Washington: Omega-3 fatty acids, which are normally found in fish, if taken in excess could have unintended health consequences in certain situations, a new study has suggested.
"We are seeing the potential for negative effects at really high levels of omega-3 fatty acid consumption. Because we lack valid biomarkers for exposure and knowledge of who might be at risk if consuming excessive amounts, it isn't possible to determine an upper limit at this time," Norman Hord , associate professor in OSU's College of Public Health and Human Sciences and a coauthor on the paper, said.
Omega-3 fatty acids have anti-inflammatory properties, which is one of the reasons they can be beneficial to heart health and inflammatory issues. However, the researchers said excess amounts of omega-3 fatty acids can alter immune function sometimes in ways that may lead to a dysfunctional immune response to a viral or bacterial infection.
"The dysfunctional immune response to excessive omega-3 fatty acid consumption can affect the body's ability to fight microbial pathogens, like bacteria," the researcher said.

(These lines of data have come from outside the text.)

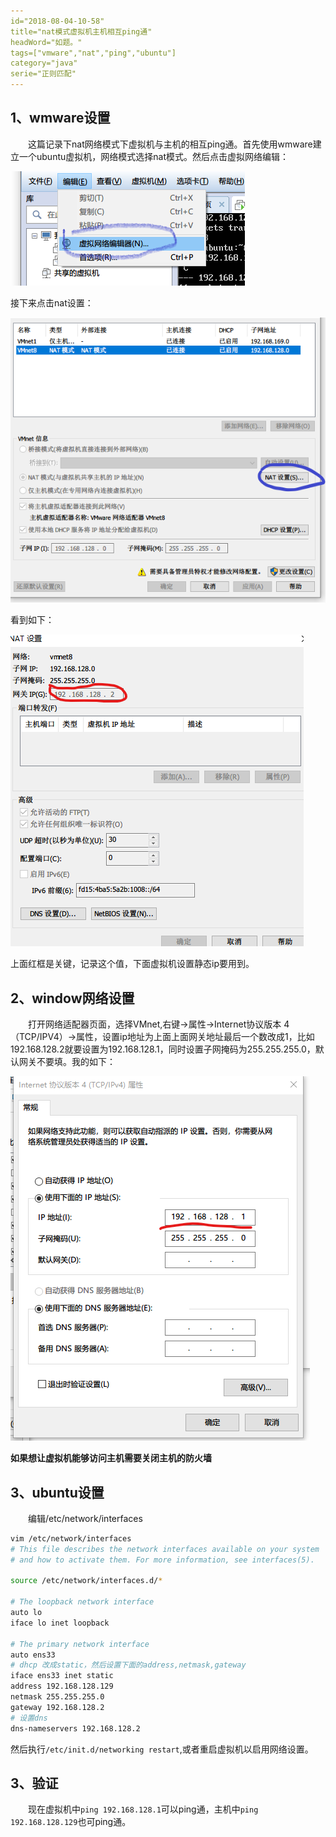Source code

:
 ```yaml
---
id="2018-08-04-10-58"
title="nat模式虚拟机主机相互ping通"
headWord="如题。"
tags=["vmware","nat","ping","ubuntu"]
category="java"
serie="正则匹配"
---
```

[id]:2018-08-04
[type]:软件
[tag]:vmware,vps,nat,ubuntu

## 1、wmware设置

&emsp;&emsp;这篇记录下nat网络模式下虚拟机与主机的相互ping通。首先使用wmware建立一个ubuntu虚拟机，网络模式选择nat模式。然后点击虚拟网络编辑：

![1536153781962](./picFolder/pic1.png)

接下来点击nat设置：

![1536153954193](./picFolder/pic2.png)

看到如下：

![pic3](./picFolder/pic3.png)

上面红框是关键，记录这个值，下面虚拟机设置静态ip要用到。

## 2、window网络设置

&emsp;&emsp;打开网络适配器页面，选择VMnet,右键->属性->Internet协议版本 4（TCP/IPV4）->属性，设置ip地址为上面上面网关地址最后一个数改成1，比如192.168.128.2就要设置为192.168.128.1，同时设置子网掩码为255.255.255.0，默认网关不要填。我的如下：

![pic4](./picFolder/pic4.png)

**如果想让虚拟机能够访问主机需要关闭主机的防火墙**

## 3、ubuntu设置

&emsp;&emsp;编辑/etc/network/interfaces

```bash
vim /etc/network/interfaces
# This file describes the network interfaces available on your system
# and how to activate them. For more information, see interfaces(5).

source /etc/network/interfaces.d/*

# The loopback network interface
auto lo
iface lo inet loopback

# The primary network interface
auto ens33
# dhcp 改成static，然后设置下面的address,netmask,gateway
iface ens33 inet static
address 192.168.128.129
netmask 255.255.255.0
gateway 192.168.128.2
# 设置dns
dns-nameservers 192.168.128.2


```

然后执行`/etc/init.d/networking restart`,或者重启虚拟机以启用网络设置。

## 3、验证

&emsp;&emsp;现在虚拟机中`ping 192.168.128.1`可以ping通，主机中`ping 192.168.128.129`也可ping通。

Generally, the researchers point out that the amounts of fish oil used in most studies are typically above what one could consume from foods or usual dosage of a dietary supplement.
However, an increasing amount of products, such as eggs, bread, butters, oils and orange juice, are being "fortified" with omega-3s. Hord said this fortified food, coupled with fish oil supplement use, increases the potential for consuming these high levels.
"Overall, we support the dietary recommendations from the American Heart Association to eat fish, particularly fatty fish like salmon, mackerel, lake trout or sardines, at least two times a week, and for those at risk of coronary artery disease to talk to their doctor about supplements," he said.
Hord said their main concern here is the hyper-supplemented individual, who may be taking high-dose omega-3 supplements and eating four to five omega-3-enriched foods per day.
The study is published in journal Prostaglandins.